There is something about living at home again after many years away that has a time-warping, potentially stunting affect on forward motion. When the reality of another year under under my parents' roof and in their generous/gracious care started to settle in, I set about to guard against the strange gravity of my high school self by making an important list. Feels like a good time to share.
Five Ways to Be an Adult
1 • Listen to CBC Radio. It all began with my authorial hero, Stuart McLean and his brilliant and heart-warming stories about Dave and Morley and Sam and Stephanie... but now, as an avid listener of "Q" (with Jian Ghomeshi), "The Debaters," "The Irrelevant Show," the news and an occasional program or interview in French, I feel more connected to the world around me. I have learned a great deal about Canadian politics, the oil industry's plan for new pipelines and how a city in Texas is adding sugar to their water at the source. Okay, so the last one was a joke that I got sucked into believing. For the record, everyone, "This Is [Not] That." Check.
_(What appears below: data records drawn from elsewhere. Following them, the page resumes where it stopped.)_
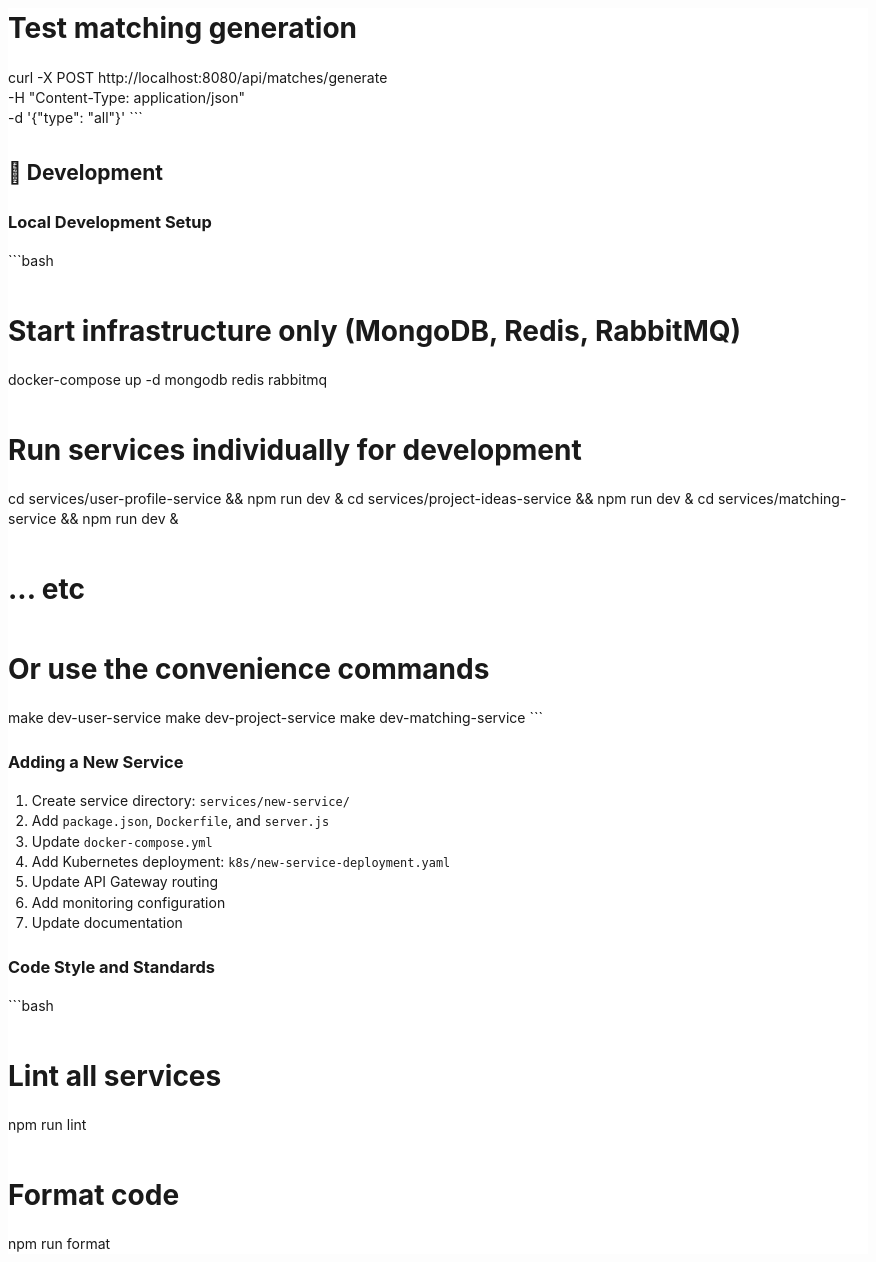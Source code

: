 # Test matching generation
curl -X POST http://localhost:8080/api/matches/generate \
  -H "Content-Type: application/json" \
  -d '{"type": "all"}'
\`\`\`

## 🔧 Development

### Local Development Setup
\`\`\`bash
# Start infrastructure only (MongoDB, Redis, RabbitMQ)
docker-compose up -d mongodb redis rabbitmq

# Run services individually for development
cd services/user-profile-service && npm run dev &
cd services/project-ideas-service && npm run dev &
cd services/matching-service && npm run dev &
# ... etc

# Or use the convenience commands
make dev-user-service
make dev-project-service
make dev-matching-service
\`\`\`

### Adding a New Service
1. Create service directory: `services/new-service/`
2. Add `package.json`, `Dockerfile`, and `server.js`
3. Update `docker-compose.yml`
4. Add Kubernetes deployment: `k8s/new-service-deployment.yaml`
5. Update API Gateway routing
6. Add monitoring configuration
7. Update documentation

### Code Style and Standards
\`\`\`bash
# Lint all services
npm run lint

# Format code
npm run format
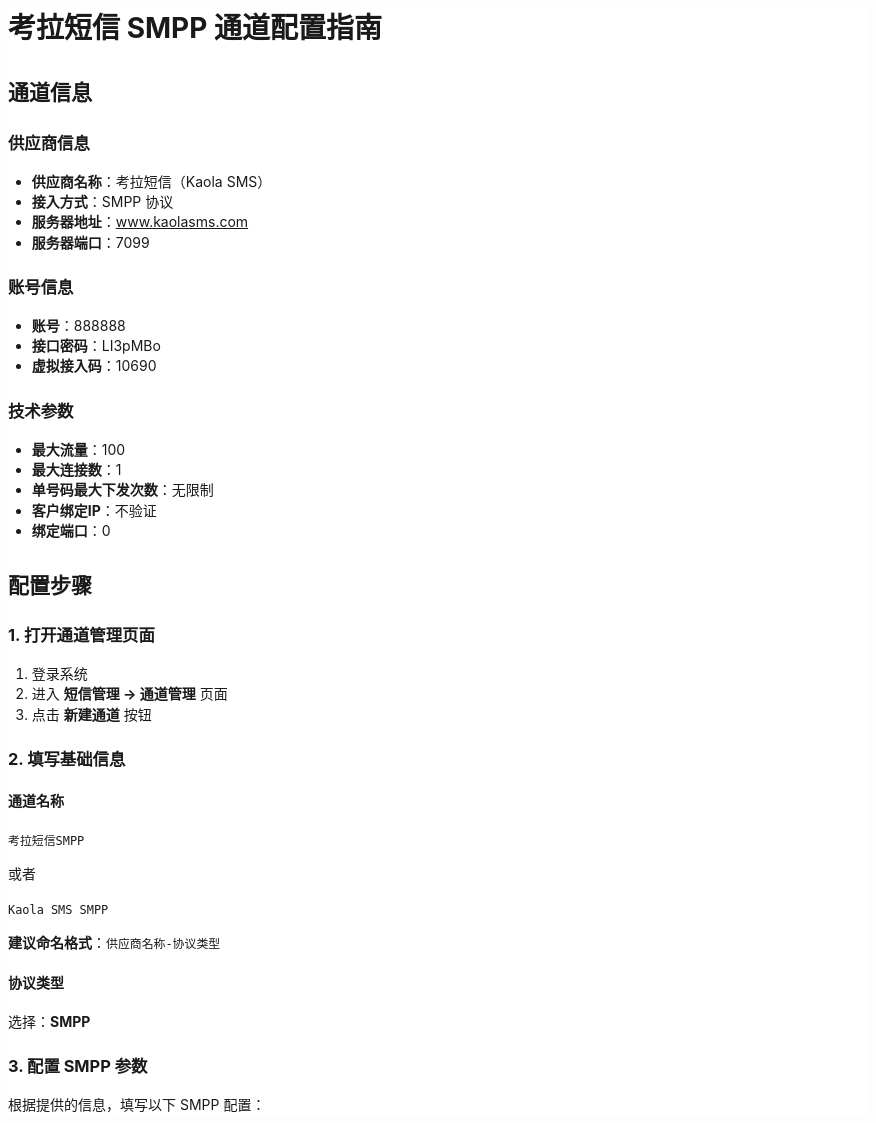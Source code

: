 # 考拉短信 SMPP 通道配置指南

## 通道信息

### 供应商信息
- **供应商名称**：考拉短信（Kaola SMS）
- **接入方式**：SMPP 协议
- **服务器地址**：www.kaolasms.com
- **服务器端口**：7099

### 账号信息
- **账号**：888888
- **接口密码**：LI3pMBo
- **虚拟接入码**：10690

### 技术参数
- **最大流量**：100
- **最大连接数**：1
- **单号码最大下发次数**：无限制
- **客户绑定IP**：不验证
- **绑定端口**：0

## 配置步骤

### 1. 打开通道管理页面

1. 登录系统
2. 进入 **短信管理 → 通道管理** 页面
3. 点击 **新建通道** 按钮

### 2. 填写基础信息

#### 通道名称
```
考拉短信SMPP
```
或者
```
Kaola SMS SMPP
```

**建议命名格式**：`供应商名称-协议类型`

#### 协议类型
选择：**SMPP**

### 3. 配置 SMPP 参数

根据提供的信息，填写以下 SMPP 配置：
2 • Drink a lot of tea. Without conducting any formal study (no unsolicited surveys were forced upon anyone during the drawing of this conclusion), it has become rather clear that the majority of adults do not drink hot chocolate on a daily basis. On a cold, wintery evening all curled up inside after a long day playing in the snow? I don't think anyone would sniff with derision at a steaming cup of cocoa... but as a matter of routine, most lean towards something steeped or brewed. Having already definitively proven that coffee is disgusting, tea became my beverage of choice. Green tea, no milk, no sugar, piping hot or ice-cold. Check.
3 • Write everything in cursive. When I was in the eighth grade, my French teacher (Mme Norris, I believe) explained to my class that once we made it to high school, no respectable authority would accept a hand-printed essay. She insisted that cursive writing was the universal professional rule. But you know what the rule was in high school? Times New Roman, 12 size font, double spaced. I gave up on joined-up letters until part way through university when I took a good, long look at a letter my mother had mailed me. In a whimsical mood, I spent a few days attempting to mimic her smooth, womanly hand. It was illegible. And embarrassing. Over the last four years I have found the best pens ever (RSVPs, ultra-thin ink flow, amazing) and after much tedious practice, I have a ribbony font all my own. Check.
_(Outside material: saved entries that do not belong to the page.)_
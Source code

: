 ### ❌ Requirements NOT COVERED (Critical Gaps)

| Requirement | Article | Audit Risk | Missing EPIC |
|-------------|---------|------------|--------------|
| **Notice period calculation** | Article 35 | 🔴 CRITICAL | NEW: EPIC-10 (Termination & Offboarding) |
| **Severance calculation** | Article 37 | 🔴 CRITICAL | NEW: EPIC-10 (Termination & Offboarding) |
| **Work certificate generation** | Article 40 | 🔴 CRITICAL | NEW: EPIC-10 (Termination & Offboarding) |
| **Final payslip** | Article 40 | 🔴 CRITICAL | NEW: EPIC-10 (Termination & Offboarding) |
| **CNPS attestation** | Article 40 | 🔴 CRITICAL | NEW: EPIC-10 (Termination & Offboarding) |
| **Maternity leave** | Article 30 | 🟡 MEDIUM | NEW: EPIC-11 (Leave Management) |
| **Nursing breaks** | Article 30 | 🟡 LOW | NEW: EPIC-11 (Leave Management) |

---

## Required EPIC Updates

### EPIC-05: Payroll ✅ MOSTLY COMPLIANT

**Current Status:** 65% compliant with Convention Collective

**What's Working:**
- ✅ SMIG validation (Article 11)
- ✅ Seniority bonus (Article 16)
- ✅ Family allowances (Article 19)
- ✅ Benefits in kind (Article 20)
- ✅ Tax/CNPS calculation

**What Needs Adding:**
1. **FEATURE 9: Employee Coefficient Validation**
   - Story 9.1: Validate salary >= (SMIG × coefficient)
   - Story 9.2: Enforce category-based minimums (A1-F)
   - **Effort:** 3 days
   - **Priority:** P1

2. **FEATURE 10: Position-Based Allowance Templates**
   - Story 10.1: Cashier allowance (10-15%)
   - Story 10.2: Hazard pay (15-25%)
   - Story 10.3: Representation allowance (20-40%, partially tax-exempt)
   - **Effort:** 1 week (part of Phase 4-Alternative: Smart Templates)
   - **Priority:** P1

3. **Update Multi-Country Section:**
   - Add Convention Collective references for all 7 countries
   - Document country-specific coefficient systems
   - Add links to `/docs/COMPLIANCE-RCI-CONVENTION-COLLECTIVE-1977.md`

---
4 • Go to sleep on the same day I wake up. There are a few days a month that I break it (mostly when I'm trying to talk to Australia), but more often than not I have learned my lesson on this one. Sleep is healthy, and mornings are nice - especially now that the sun is rising so early! There's an encouraging rhyme that I remember from when I was little: "Early to bed and early to rise makes a man healthy and wealthy and wise." I have no idea if this will ever prove true, or even if it works for women, but it sure sounds good, right? Yes it does. Check.
5 • Befriend my elders. Probably the most important lesson I've learned this year. Old people are awesome. And smart. And funny. And generous with storytelling. They are encouraging of big dreams and minor accomplishments and the learning of all sorts of things. They have experienced things I will never be able to, and hearing about their lives reminds me that, while I am becoming an adult I am still young. I have so much ahead of me, Lord willing. Things to do, people to meet, places to see, moments to capture. As I build true friendships with these living antiques I am absorbing so much love. They are teaching me, and they are letting me teach them.
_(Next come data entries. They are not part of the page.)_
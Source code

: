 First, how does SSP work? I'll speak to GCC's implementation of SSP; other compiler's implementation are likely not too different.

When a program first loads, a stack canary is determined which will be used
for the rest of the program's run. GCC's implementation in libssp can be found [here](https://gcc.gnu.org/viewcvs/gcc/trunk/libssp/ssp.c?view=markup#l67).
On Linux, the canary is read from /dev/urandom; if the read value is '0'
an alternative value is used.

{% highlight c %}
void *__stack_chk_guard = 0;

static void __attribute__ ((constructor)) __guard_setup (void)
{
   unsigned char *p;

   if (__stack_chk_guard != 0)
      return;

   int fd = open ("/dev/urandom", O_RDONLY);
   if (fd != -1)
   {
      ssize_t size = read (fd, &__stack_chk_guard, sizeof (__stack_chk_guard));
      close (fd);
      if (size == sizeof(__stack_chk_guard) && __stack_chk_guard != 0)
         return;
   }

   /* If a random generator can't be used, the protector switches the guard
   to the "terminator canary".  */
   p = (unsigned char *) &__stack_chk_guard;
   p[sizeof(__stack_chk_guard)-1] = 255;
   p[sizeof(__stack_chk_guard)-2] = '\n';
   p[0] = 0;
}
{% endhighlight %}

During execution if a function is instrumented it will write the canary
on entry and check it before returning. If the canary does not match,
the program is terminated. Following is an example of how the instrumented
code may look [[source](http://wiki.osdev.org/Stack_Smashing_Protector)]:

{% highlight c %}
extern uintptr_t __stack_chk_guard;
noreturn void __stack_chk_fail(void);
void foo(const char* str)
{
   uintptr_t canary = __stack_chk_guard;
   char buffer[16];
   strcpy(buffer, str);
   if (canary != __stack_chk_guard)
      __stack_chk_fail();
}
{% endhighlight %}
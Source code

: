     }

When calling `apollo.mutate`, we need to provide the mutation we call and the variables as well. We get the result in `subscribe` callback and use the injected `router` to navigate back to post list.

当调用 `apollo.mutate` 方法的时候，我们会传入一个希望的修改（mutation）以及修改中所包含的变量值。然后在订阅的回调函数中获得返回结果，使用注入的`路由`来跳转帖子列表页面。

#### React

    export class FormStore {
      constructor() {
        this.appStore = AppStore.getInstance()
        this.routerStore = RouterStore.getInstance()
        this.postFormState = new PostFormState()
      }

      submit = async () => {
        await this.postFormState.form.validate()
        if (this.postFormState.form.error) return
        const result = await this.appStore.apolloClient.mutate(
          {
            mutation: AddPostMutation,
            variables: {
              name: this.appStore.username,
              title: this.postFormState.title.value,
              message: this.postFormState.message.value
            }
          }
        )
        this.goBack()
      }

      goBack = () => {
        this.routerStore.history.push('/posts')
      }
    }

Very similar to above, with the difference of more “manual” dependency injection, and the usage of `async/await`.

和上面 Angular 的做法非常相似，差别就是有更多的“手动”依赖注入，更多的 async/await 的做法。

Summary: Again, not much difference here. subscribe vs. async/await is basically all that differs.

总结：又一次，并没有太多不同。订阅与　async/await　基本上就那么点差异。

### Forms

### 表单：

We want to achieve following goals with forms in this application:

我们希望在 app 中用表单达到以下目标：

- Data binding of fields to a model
Maybe one day I will write a blog called, "Senior's Discount, Here I Come." When I get to that stage in my life, I hope that I will look like the ladies in my weekly study who carry around hundred-year-old Bibles, talk about the weather report, drink their tea, go to bed at eight and sign their names with flawless penmanship. I hope I find myself a man who, when he too has yellowed and wrinkled with age, will take my hand in his as we clamber into the elevator because we're both too rickety to take the stairs. I pray for the endurance of affection that I see in my wise old friends every week.
But, in the meantime, I'm going to go down the stairs with the leaping abandon of youth, two at a time, and make myself a tea. Growing up by baby-steps. Check.